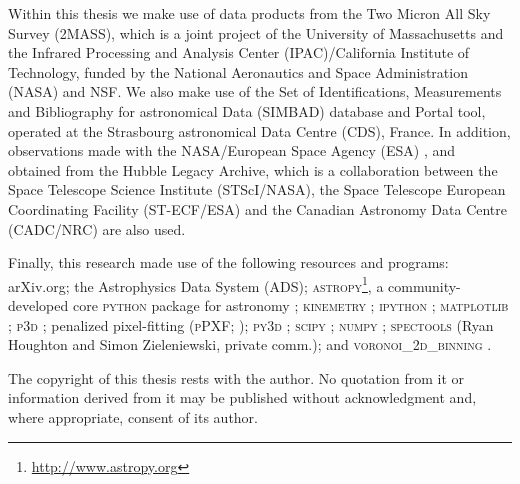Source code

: \begin{originalitylong}
Within this thesis we make use of data products from the Two Micron All Sky Survey (2MASS), which is a joint project of the University of Massachusetts and the Infrared Processing and Analysis Center (IPAC)/California Institute of Technology, funded by the National Aeronautics and Space Administration (NASA) and NSF. We also make use of the Set of Identifications, Measurements and Bibliography for astronomical Data (SIMBAD) database and Portal tool, operated at the Strasbourg astronomical Data Centre (CDS), France. In addition, observations made with the NASA/European Space Agency (ESA) , and obtained from the Hubble Legacy Archive, which is a collaboration between the Space Telescope Science Institute (STScI/NASA), the Space Telescope European Coordinating Facility (ST-ECF/ESA) and the Canadian Astronomy Data Centre (CADC/NRC) are also used.

Finally, this research made use of the following resources and programs: arXiv.org; the Astrophysics Data System (ADS); \textsc{astropy}\footnote{\url{http://www.astropy.org}}, a community-developed core \textsc{python} package for astronomy \citep{TheAstropyCollaboration2013}; \textsc{kinemetry} \citep{Krajnovic2006}; \textsc{ipython} \citep{Perez2007}; \textsc{matplotlib} \citep{Hunter2007}; \textsc{p3d} \citep{Sandin2010, Sandin2011}; penalized pixel-fitting (\textsc{pPXF}; \citealt{Cappellari2004}); \textsc{py3d} \citep{Sanchez2011, Husemann2013, Husemann2014}; \textsc{scipy} \citep{Oliphant2007, Millman2011}; \textsc{numpy} \citep{VanderWalt2011}; \textsc{spectools} (Ryan Houghton and Simon Zieleniewski, private comm.); and \textsc{voronoi\_2d\_binning} \citep[including the SAURON colourmaps; ][]{Cappellari2003}.

The copyright of this thesis rests with the author. No quotation from it or information derived from it may be published without acknowledgment and, where appropriate, consent of its author.
\end{originalitylong}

Aim of the task
Print every line above exactly. Leave the pictures out.

Answer box
Source code

: \begin{originalitylong}
Within this thesis we make use of data products from the Two Micron All Sky Survey (2MASS), which is a joint project of the University of Massachusetts and the Infrared Processing and Analysis Center (IPAC)/California Institute of Technology, funded by the National Aeronautics and Space Administration (NASA) and NSF. We also make use of the Set of Identifications, Measurements and Bibliography for astronomical Data (SIMBAD) database and Portal tool, operated at the Strasbourg astronomical Data Centre (CDS), France. In addition, observations made with the NASA/European Space Agency (ESA) , and obtained from the Hubble Legacy Archive, which is a collaboration between the Space Telescope Science Institute (STScI/NASA), the Space Telescope European Coordinating Facility (ST-ECF/ESA) and the Canadian Astronomy Data Centre (CADC/NRC) are also used.

Finally, this research made use of the following resources and programs: arXiv.org; the Astrophysics Data System (ADS); \textsc{astropy}\footnote{\url{http://www.astropy.org}}, a community-developed core \textsc{python} package for astronomy \citep{TheAstropyCollaboration2013}; \textsc{kinemetry} \citep{Krajnovic2006}; \textsc{ipython} \citep{Perez2007}; \textsc{matplotlib} \citep{Hunter2007}; \textsc{p3d} \citep{Sandin2010, Sandin2011}; penalized pixel-fitting (\textsc{pPXF}; \citealt{Cappellari2004}); \textsc{py3d} \citep{Sanchez2011, Husemann2013, Husemann2014}; \textsc{scipy} \citep{Oliphant2007, Millman2011}; \textsc{numpy} \citep{VanderWalt2011}; \textsc{spectools} (Ryan Houghton and Simon Zieleniewski, private comm.); and \textsc{voronoi\_2d\_binning} \citep[including the SAURON colourmaps; ][]{Cappellari2003}.

The copyright of this thesis rests with the author. No quotation from it or information derived from it may be published without acknowledgment and, where appropriate, consent of its author.
\end{originalitylong}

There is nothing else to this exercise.